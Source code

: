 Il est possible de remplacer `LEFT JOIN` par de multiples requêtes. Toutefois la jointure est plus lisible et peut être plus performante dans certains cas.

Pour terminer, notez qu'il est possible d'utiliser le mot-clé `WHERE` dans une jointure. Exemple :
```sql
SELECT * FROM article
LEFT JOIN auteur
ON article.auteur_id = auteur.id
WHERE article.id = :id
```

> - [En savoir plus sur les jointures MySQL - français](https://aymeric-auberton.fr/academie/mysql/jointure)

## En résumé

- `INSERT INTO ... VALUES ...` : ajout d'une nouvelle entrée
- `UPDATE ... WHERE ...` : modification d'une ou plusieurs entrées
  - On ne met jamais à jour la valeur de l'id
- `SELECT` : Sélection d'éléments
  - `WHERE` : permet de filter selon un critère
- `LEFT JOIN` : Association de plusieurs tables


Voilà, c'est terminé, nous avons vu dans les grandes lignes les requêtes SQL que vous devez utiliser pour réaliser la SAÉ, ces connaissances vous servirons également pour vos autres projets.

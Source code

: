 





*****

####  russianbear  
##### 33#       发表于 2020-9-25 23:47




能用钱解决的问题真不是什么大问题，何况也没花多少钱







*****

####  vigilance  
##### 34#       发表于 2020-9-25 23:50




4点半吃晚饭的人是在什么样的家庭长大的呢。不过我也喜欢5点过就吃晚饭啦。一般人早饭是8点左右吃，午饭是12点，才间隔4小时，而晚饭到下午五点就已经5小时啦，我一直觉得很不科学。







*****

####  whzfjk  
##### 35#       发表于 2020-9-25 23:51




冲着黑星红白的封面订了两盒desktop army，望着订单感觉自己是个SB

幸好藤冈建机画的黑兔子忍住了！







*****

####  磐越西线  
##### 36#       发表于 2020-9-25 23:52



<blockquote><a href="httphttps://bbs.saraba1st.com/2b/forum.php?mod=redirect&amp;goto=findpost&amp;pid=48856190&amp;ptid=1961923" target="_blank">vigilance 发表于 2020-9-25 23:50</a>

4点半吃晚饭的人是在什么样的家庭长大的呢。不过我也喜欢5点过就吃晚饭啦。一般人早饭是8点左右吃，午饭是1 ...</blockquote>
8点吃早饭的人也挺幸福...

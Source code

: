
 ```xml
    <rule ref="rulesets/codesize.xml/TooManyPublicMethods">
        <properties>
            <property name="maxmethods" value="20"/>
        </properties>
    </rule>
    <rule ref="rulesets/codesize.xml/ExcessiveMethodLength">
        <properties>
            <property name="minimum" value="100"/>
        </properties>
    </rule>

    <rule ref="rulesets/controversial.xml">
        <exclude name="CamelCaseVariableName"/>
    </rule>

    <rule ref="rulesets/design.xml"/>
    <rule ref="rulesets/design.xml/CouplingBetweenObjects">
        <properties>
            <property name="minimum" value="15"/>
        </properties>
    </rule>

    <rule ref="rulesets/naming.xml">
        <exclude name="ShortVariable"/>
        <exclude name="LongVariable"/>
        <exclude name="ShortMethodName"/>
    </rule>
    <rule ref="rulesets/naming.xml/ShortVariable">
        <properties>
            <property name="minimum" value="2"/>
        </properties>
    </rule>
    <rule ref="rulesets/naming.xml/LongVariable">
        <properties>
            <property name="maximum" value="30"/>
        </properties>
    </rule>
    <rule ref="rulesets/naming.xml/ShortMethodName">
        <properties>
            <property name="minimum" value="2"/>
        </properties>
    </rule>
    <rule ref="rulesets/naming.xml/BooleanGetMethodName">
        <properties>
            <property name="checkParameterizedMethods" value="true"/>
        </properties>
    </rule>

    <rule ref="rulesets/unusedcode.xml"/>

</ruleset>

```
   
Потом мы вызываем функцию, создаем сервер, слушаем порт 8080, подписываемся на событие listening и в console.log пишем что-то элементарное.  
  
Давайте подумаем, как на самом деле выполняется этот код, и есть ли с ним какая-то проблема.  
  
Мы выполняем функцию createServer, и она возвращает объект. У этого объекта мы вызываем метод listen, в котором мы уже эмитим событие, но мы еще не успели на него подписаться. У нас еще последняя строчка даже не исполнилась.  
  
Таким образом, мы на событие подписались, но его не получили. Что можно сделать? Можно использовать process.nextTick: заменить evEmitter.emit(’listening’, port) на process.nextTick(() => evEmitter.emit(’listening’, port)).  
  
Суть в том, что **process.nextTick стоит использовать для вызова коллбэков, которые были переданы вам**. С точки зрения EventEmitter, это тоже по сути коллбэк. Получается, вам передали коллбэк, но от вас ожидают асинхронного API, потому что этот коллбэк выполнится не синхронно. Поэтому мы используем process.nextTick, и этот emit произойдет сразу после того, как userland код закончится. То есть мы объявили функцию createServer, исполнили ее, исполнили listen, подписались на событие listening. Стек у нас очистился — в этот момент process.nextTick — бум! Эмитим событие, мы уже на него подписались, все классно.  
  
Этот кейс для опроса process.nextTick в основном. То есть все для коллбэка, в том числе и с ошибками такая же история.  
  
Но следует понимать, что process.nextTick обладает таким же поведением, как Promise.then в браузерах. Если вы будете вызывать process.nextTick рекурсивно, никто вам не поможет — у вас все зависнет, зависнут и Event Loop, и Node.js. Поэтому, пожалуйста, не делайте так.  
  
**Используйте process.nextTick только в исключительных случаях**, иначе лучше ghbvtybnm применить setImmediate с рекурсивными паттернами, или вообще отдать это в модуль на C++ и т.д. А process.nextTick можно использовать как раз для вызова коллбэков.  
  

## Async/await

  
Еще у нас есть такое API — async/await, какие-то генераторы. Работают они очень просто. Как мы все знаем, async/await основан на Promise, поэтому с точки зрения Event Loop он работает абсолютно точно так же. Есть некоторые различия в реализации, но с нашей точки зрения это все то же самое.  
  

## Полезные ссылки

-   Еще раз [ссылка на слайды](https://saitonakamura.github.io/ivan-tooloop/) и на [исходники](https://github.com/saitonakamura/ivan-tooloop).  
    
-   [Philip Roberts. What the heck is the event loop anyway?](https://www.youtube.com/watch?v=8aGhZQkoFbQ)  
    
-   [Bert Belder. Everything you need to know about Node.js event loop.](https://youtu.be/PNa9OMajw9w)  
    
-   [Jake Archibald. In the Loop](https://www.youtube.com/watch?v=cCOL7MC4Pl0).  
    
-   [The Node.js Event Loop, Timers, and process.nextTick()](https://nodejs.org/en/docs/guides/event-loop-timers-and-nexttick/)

········

### Task goal
Search the entries for the string "можно". Copy every line that has it.

### Output below
Таким образом, мы на событие подписались, но его не получили. Что можно сделать? Можно использовать process.nextTick: заменить evEmitter.emit(’listening’, port) на process.nextTick(() => evEmitter.emit(’listening’, port)).  
**Используйте process.nextTick только в исключительных случаях**, иначе лучше ghbvtybnm применить setImmediate с рекурсивными паттернами, или вообще отдать это в модуль на C++ и т.д. А process.nextTick можно использовать как раз для вызова коллбэков.  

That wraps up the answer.